--- Work to complete ---
Write out the records below once more, exactly as they stand.

━━━━━━━━

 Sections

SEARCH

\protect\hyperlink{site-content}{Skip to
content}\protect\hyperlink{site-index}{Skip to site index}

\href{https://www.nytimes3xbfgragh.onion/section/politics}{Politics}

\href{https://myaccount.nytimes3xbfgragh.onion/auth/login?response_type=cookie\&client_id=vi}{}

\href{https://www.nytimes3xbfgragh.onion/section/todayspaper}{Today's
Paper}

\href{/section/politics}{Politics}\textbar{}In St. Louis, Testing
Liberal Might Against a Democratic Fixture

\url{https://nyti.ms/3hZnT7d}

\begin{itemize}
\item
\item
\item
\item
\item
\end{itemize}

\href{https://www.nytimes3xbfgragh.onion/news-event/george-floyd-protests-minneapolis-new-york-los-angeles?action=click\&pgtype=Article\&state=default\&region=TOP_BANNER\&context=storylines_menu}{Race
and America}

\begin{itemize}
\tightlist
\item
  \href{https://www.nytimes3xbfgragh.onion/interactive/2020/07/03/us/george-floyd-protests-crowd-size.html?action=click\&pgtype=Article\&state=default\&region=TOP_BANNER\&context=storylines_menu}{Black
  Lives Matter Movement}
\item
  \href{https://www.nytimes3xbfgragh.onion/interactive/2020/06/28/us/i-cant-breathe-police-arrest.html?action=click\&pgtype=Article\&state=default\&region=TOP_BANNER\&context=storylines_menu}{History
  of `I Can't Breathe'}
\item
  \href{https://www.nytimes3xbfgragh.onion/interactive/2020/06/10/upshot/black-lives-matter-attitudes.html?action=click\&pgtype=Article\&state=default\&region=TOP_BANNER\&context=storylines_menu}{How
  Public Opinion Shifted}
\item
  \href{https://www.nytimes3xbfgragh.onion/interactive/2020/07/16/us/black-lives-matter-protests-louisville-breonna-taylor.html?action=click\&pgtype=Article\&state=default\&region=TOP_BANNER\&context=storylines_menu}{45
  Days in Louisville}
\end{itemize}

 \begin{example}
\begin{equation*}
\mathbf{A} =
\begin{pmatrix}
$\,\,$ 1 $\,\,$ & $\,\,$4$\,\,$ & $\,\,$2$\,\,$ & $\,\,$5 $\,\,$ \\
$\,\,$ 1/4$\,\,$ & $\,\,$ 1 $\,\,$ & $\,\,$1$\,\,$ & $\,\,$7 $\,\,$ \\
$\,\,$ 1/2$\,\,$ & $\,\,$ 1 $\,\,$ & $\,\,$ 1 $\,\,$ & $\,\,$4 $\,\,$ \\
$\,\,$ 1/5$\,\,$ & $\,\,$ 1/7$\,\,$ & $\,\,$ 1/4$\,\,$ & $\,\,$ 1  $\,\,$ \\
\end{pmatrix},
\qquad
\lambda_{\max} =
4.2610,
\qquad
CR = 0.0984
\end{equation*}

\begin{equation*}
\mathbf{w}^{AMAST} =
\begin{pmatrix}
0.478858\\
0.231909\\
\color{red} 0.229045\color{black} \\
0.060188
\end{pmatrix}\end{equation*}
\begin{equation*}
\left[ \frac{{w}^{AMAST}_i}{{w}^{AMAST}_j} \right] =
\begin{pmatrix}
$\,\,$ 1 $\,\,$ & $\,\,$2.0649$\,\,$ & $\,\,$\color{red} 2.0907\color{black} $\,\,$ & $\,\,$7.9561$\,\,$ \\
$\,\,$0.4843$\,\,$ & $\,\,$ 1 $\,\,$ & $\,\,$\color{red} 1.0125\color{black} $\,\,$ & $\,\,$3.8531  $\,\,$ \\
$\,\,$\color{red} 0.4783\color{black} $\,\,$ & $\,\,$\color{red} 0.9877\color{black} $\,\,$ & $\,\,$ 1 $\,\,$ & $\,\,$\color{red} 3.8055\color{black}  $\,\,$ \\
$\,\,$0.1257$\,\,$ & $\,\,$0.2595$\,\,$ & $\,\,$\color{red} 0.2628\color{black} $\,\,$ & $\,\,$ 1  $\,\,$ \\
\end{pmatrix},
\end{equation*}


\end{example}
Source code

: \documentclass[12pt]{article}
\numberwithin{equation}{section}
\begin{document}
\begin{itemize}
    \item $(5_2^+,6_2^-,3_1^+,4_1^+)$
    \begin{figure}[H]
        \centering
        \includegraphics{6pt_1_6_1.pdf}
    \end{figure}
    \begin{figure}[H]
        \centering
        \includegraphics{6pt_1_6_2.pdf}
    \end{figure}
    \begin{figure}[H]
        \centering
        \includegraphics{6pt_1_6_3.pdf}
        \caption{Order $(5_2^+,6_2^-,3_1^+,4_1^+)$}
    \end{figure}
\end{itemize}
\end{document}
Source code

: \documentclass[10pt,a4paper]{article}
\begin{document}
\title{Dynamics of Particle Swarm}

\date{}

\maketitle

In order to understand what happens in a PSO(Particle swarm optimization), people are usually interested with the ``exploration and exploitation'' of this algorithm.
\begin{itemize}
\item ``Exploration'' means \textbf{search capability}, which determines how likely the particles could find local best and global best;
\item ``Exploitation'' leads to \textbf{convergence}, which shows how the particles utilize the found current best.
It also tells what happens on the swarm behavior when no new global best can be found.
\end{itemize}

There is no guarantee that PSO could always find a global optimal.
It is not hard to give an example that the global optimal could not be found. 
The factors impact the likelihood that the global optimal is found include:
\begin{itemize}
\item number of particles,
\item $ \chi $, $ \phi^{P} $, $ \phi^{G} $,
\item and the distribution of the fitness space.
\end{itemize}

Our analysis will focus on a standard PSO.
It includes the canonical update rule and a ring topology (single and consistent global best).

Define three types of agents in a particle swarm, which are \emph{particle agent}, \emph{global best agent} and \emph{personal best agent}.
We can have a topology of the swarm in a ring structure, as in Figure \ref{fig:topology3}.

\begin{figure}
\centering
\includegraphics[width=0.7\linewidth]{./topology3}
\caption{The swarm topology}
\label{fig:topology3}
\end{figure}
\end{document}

━━━━━━━━

--- Expected output ---
 Sections

SEARCH

\protect\hyperlink{site-content}{Skip to
content}\protect\hyperlink{site-index}{Skip to site index}

\href{https://www.nytimes3xbfgragh.onion/section/politics}{Politics}

\href{https://myaccount.nytimes3xbfgragh.onion/auth/login?response_type=cookie\&client_id=vi}{}

\href{https://www.nytimes3xbfgragh.onion/section/todayspaper}{Today's
Paper}

\href{/section/politics}{Politics}\textbar{}In St. Louis, Testing
Liberal Might Against a Democratic Fixture

\url{https://nyti.ms/3hZnT7d}

\begin{itemize}
\item
\item
\item
\item
\item
\end{itemize}

\href{https://www.nytimes3xbfgragh.onion/news-event/george-floyd-protests-minneapolis-new-york-los-angeles?action=click\&pgtype=Article\&state=default\&region=TOP_BANNER\&context=storylines_menu}{Race
and America}

\begin{itemize}
\tightlist
\item
  \href{https://www.nytimes3xbfgragh.onion/interactive/2020/07/03/us/george-floyd-protests-crowd-size.html?action=click\&pgtype=Article\&state=default\&region=TOP_BANNER\&context=storylines_menu}{Black
  Lives Matter Movement}
\item
  \href{https://www.nytimes3xbfgragh.onion/interactive/2020/06/28/us/i-cant-breathe-police-arrest.html?action=click\&pgtype=Article\&state=default\&region=TOP_BANNER\&context=storylines_menu}{History
  of `I Can't Breathe'}
\item
  \href{https://www.nytimes3xbfgragh.onion/interactive/2020/06/10/upshot/black-lives-matter-attitudes.html?action=click\&pgtype=Article\&state=default\&region=TOP_BANNER\&context=storylines_menu}{How
  Public Opinion Shifted}
\item
  \href{https://www.nytimes3xbfgragh.onion/interactive/2020/07/16/us/black-lives-matter-protests-louisville-breonna-taylor.html?action=click\&pgtype=Article\&state=default\&region=TOP_BANNER\&context=storylines_menu}{45
  Days in Louisville}
\end{itemize}

 \begin{example}
\begin{equation*}
\mathbf{A} =
\begin{pmatrix}
$\,\,$ 1 $\,\,$ & $\,\,$4$\,\,$ & $\,\,$2$\,\,$ & $\,\,$5 $\,\,$ \\
$\,\,$ 1/4$\,\,$ & $\,\,$ 1 $\,\,$ & $\,\,$1$\,\,$ & $\,\,$7 $\,\,$ \\
$\,\,$ 1/2$\,\,$ & $\,\,$ 1 $\,\,$ & $\,\,$ 1 $\,\,$ & $\,\,$4 $\,\,$ \\
$\,\,$ 1/5$\,\,$ & $\,\,$ 1/7$\,\,$ & $\,\,$ 1/4$\,\,$ & $\,\,$ 1  $\,\,$ \\
\end{pmatrix},
\qquad
\lambda_{\max} =
4.2610,
\qquad
CR = 0.0984
\end{equation*}

\begin{equation*}
\mathbf{w}^{AMAST} =
\begin{pmatrix}
0.478858\\
0.231909\\
\color{red} 0.229045\color{black} \\
0.060188
\end{pmatrix}\end{equation*}
\begin{equation*}
\left[ \frac{{w}^{AMAST}_i}{{w}^{AMAST}_j} \right] =
\begin{pmatrix}
$\,\,$ 1 $\,\,$ & $\,\,$2.0649$\,\,$ & $\,\,$\color{red} 2.0907\color{black} $\,\,$ & $\,\,$7.9561$\,\,$ \\
$\,\,$0.4843$\,\,$ & $\,\,$ 1 $\,\,$ & $\,\,$\color{red} 1.0125\color{black} $\,\,$ & $\,\,$3.8531  $\,\,$ \\
$\,\,$\color{red} 0.4783\color{black} $\,\,$ & $\,\,$\color{red} 0.9877\color{black} $\,\,$ & $\,\,$ 1 $\,\,$ & $\,\,$\color{red} 3.8055\color{black}  $\,\,$ \\
$\,\,$0.1257$\,\,$ & $\,\,$0.2595$\,\,$ & $\,\,$\color{red} 0.2628\color{black} $\,\,$ & $\,\,$ 1  $\,\,$ \\
\end{pmatrix},
\end{equation*}


\end{example}
Source code

: \documentclass[12pt]{article}
\numberwithin{equation}{section}
\begin{document}
\begin{itemize}
    \item $(5_2^+,6_2^-,3_1^+,4_1^+)$
    \begin{figure}[H]
        \centering
        \includegraphics{6pt_1_6_1.pdf}
    \end{figure}
    \begin{figure}[H]
        \centering
        \includegraphics{6pt_1_6_2.pdf}
    \end{figure}
    \begin{figure}[H]
        \centering
        \includegraphics{6pt_1_6_3.pdf}
        \caption{Order $(5_2^+,6_2^-,3_1^+,4_1^+)$}
    \end{figure}
\end{itemize}
\end{document}
Source code

: \documentclass[10pt,a4paper]{article}
\begin{document}
\title{Dynamics of Particle Swarm}

\date{}

\maketitle

In order to understand what happens in a PSO(Particle swarm optimization), people are usually interested with the ``exploration and exploitation'' of this algorithm.
\begin{itemize}
\item ``Exploration'' means \textbf{search capability}, which determines how likely the particles could find local best and global best;
\item ``Exploitation'' leads to \textbf{convergence}, which shows how the particles utilize the found current best.
It also tells what happens on the swarm behavior when no new global best can be found.
\end{itemize}

There is no guarantee that PSO could always find a global optimal.
It is not hard to give an example that the global optimal could not be found. 
The factors impact the likelihood that the global optimal is found include:
\begin{itemize}
\item number of particles,
\item $ \chi $, $ \phi^{P} $, $ \phi^{G} $,
\item and the distribution of the fitness space.
\end{itemize}

Our analysis will focus on a standard PSO.
It includes the canonical update rule and a ring topology (single and consistent global best).

Define three types of agents in a particle swarm, which are \emph{particle agent}, \emph{global best agent} and \emph{personal best agent}.
We can have a topology of the swarm in a ring structure, as in Figure \ref{fig:topology3}.

\begin{figure}
\centering
\includegraphics[width=0.7\linewidth]{./topology3}
\caption{The swarm topology}
\label{fig:topology3}
\end{figure}
\end{document}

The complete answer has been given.